View your noise in action by applying it as a displacement on the surface of your icosahedron, giving your icosahedron a bumpy, cloud-like appearance. Simply take the noise value as a height, and offset the vertices along the icosahedron's surface normals. You are, of course, free to alter the way your noise perturbs your icosahedron's surface as you see fit; we are simply recommending an easy way to visualize your noise. You could even apply a couple of different noise functions to perturb your surface to make it even less spherical.
In order to animate the vertex displacement, use time as the third dimension or as some offset to the (x, y, z) input to the noise function. Pass the current time since start of program as a uniform to the shaders.
For both visual impact and debugging help, also apply color to your geometry using the noise value at each point. There are several ways to do this.

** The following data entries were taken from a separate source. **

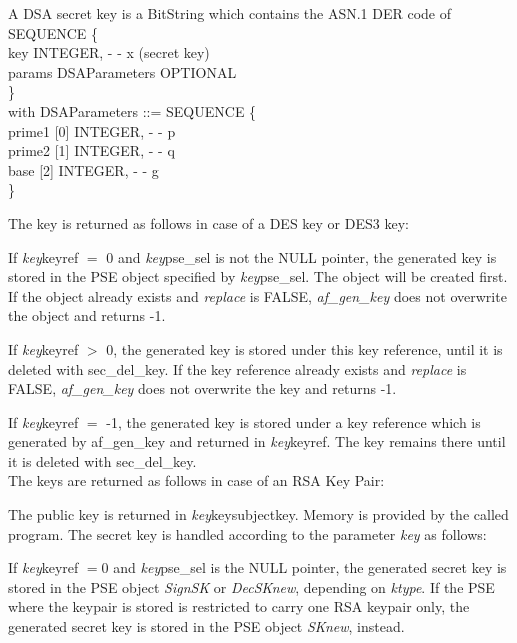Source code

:     A DSA secret key is a BitString
    which contains the ASN.1 DER code of
    \bvtab
    \4  SEQUENCE \{ \\
    \4  \2       key INTEGER, - - x (secret key)   \\
    \4  \2       params DSAParameters OPTIONAL  \\
    \4  \} \\
    \evtab
    with
    \bvtab
    DSAParameters ::= SEQUENCE \{ \\
    \4  \2       prime1 [0] INTEGER, - - p \\
    \4  \2       prime2 [1] INTEGER, - - q \\
    \4  \2       base [2] INTEGER, - - g \\
    \4  \} \\
    \evtab

\ei

The key is returned as follows in case of a DES key or DES3 key:

If {\em key}\pf keyref $=$ 0 and {\em key}\pf pse\_sel is not the NULL pointer, the generated key
is stored in the PSE object specified by {\em key}\pf pse\_sel. The object will be
created first. 
If the object already exists and {\em replace} is FALSE, {\em af\_gen\_key}
does not overwrite the object and returns -1.
 
If {\em key}\pf keyref $>$ 0, the generated key is stored under this key reference, until it is
deleted with sec\_del\_key. 
If the key reference already exists and {\em replace} is FALSE, {\em af\_gen\_key}
does not overwrite the key and returns -1.
 
If {\em key}\pf keyref $=$ -1, the generated key is stored under a key reference which is generated 
by af\_gen\_key and returned in {\em key}\pf keyref. The key remains there until it is deleted
with sec\_del\_key. \\ [0.5cm]
The keys are returned as follows in case of an RSA Key Pair:

The public key is returned in {\em key}\pf key\pf subjectkey. Memory is provided by the called program.
The secret key is handled according to the parameter {\em key} as follows: 

If {\em key}\pf keyref $= 0$ and {\em key}\pf pse\_sel is the NULL pointer, the
generated secret key is stored in the PSE object {\em SignSK} or
{\em DecSKnew}, depending on {\em ktype}. 
If the PSE where the keypair is stored is restricted to carry one RSA keypair only, 
the generated secret key is stored in the PSE object {\em SKnew}, instead.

For example, you might use the noise value to create UV coordinates to read from a texture (say, a simple gradient image), or just compute the color by hand by lerping between values.
Using dat.GUI and the examples provided in the reference code, make some aspect of your demo an interactive variable. For example, you could add a slider to adjust the strength or scale of the noise, change the number of noise octaves, etc.
For the overachievers (extra credit)
More interactivity (easy): pretty self-explanatory. Make more aspects of your demo interactive by adding more controlable variables in the GUI.
Custom mesh (easy): Figure out how to import a custom mesh rather than using an icosahedron for a fancy-shaped cloud.
Mouse interactivity (medium): Find out how to get the current mouse position in your scene and use it to deform your cloud, such that users can deform the cloud with their cursor.
Music (hard): Figure out a way to use music to drive your noise animation in some way, such that your noise cloud appears to dance.
Update README.md to contain a solid description of your project
Publish your project to gh-pages.
npm run deploy. It should now be visible at http://username.github.io/repo-name
Create a pull request to this repository, and in the comment, include a link to your published project.
Submit the link to your pull request on Canvas.